Top of Data supplied
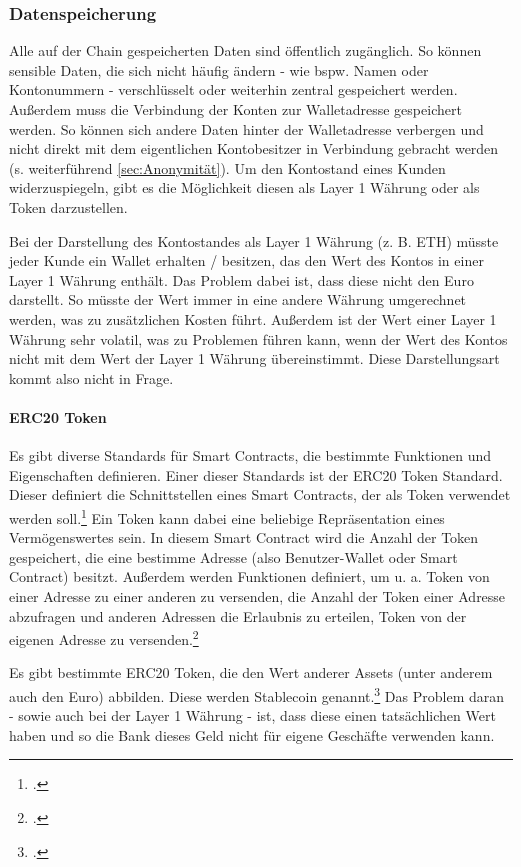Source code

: \subsubsection{Datenspeicherung}
Alle auf der Chain gespeicherten Daten sind öffentlich zugänglich.
So können sensible Daten, die sich nicht häufig ändern - wie bspw. Namen oder Kontonummern - verschlüsselt oder weiterhin zentral gespeichert werden.
Außerdem muss die Verbindung der Konten zur Walletadresse gespeichert werden. 
So können sich andere Daten hinter der Walletadresse verbergen und nicht direkt mit dem eigentlichen Kontobesitzer in Verbindung gebracht werden (s. weiterführend \ref{sec:Anonymität}).
Um den Kontostand eines Kunden widerzuspiegeln, gibt es die Möglichkeit diesen als Layer 1 Währung oder als Token darzustellen.

\noindent
Bei der Darstellung des Kontostandes als Layer 1 Währung (z. B. ETH) müsste jeder Kunde ein Wallet erhalten / besitzen, das den Wert des Kontos in einer Layer 1 Währung enthält.
Das Problem dabei ist, dass diese nicht den Euro darstellt. 
So müsste der Wert immer in eine andere Währung umgerechnet werden, was zu zusätzlichen Kosten führt. Außerdem ist der Wert einer Layer 1 Währung sehr volatil, was zu Problemen führen kann, wenn der Wert des Kontos nicht mit dem Wert der Layer 1 Währung übereinstimmt.
Diese Darstellungsart kommt also nicht in Frage.

\paragraph{ERC20 Token}
Es gibt diverse Standards für Smart Contracts, die bestimmte Funktionen und Eigenschaften definieren.
Einer dieser Standards ist der ERC20 Token Standard.
Dieser definiert die Schnittstellen eines Smart Contracts, der als Token verwendet werden soll.\footcite[Vgl. hierzu und zum Folgenden][]{w7}
Ein Token kann dabei eine beliebige Repräsentation eines Vermögenswertes sein.
In diesem Smart Contract wird die Anzahl der Token gespeichert, die eine bestimme Adresse (also Benutzer-Wallet oder Smart Contract) besitzt.
Außerdem werden Funktionen definiert, um u. a. Token von einer Adresse zu einer anderen zu versenden, die Anzahl der Token einer Adresse abzufragen und anderen Adressen die Erlaubnis zu erteilen, Token von der eigenen Adresse zu versenden.\footcites[Vgl.][]{w8}[]{w7}

\bigbreak
\noindent
Es gibt bestimmte ERC20 Token, die den Wert anderer Assets (unter anderem auch den Euro) abbilden. Diese werden Stablecoin genannt.\footcite[Vgl. hierzu und weiterführend][4]{q8}
Das Problem daran - sowie auch bei der Layer 1 Währung - ist, dass diese einen tatsächlichen Wert haben und so die Bank dieses Geld nicht für eigene Geschäfte verwenden kann.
Bottom of Data supplied
Problem requirements: Write out exactly the lines starting with the one that holds "Um den Kontostand" and running through the last line above.

Your response:
Um den Kontostand eines Kunden widerzuspiegeln, gibt es die Möglichkeit diesen als Layer 1 Währung oder als Token darzustellen.

\noindent
Bei der Darstellung des Kontostandes als Layer 1 Währung (z. B. ETH) müsste jeder Kunde ein Wallet erhalten / besitzen, das den Wert des Kontos in einer Layer 1 Währung enthält.
Das Problem dabei ist, dass diese nicht den Euro darstellt. 
So müsste der Wert immer in eine andere Währung umgerechnet werden, was zu zusätzlichen Kosten führt. Außerdem ist der Wert einer Layer 1 Währung sehr volatil, was zu Problemen führen kann, wenn der Wert des Kontos nicht mit dem Wert der Layer 1 Währung übereinstimmt.
Diese Darstellungsart kommt also nicht in Frage.

\paragraph{ERC20 Token}
Es gibt diverse Standards für Smart Contracts, die bestimmte Funktionen und Eigenschaften definieren.
Einer dieser Standards ist der ERC20 Token Standard.
Dieser definiert die Schnittstellen eines Smart Contracts, der als Token verwendet werden soll.\footcite[Vgl. hierzu und zum Folgenden][]{w7}
Ein Token kann dabei eine beliebige Repräsentation eines Vermögenswertes sein.
In diesem Smart Contract wird die Anzahl der Token gespeichert, die eine bestimme Adresse (also Benutzer-Wallet oder Smart Contract) besitzt.
Außerdem werden Funktionen definiert, um u. a. Token von einer Adresse zu einer anderen zu versenden, die Anzahl der Token einer Adresse abzufragen und anderen Adressen die Erlaubnis zu erteilen, Token von der eigenen Adresse zu versenden.\footcites[Vgl.][]{w8}[]{w7}

\bigbreak
\noindent
Es gibt bestimmte ERC20 Token, die den Wert anderer Assets (unter anderem auch den Euro) abbilden. Diese werden Stablecoin genannt.\footcite[Vgl. hierzu und weiterführend][4]{q8}
Das Problem daran - sowie auch bei der Layer 1 Währung - ist, dass diese einen tatsächlichen Wert haben und so die Bank dieses Geld nicht für eigene Geschäfte verwenden kann.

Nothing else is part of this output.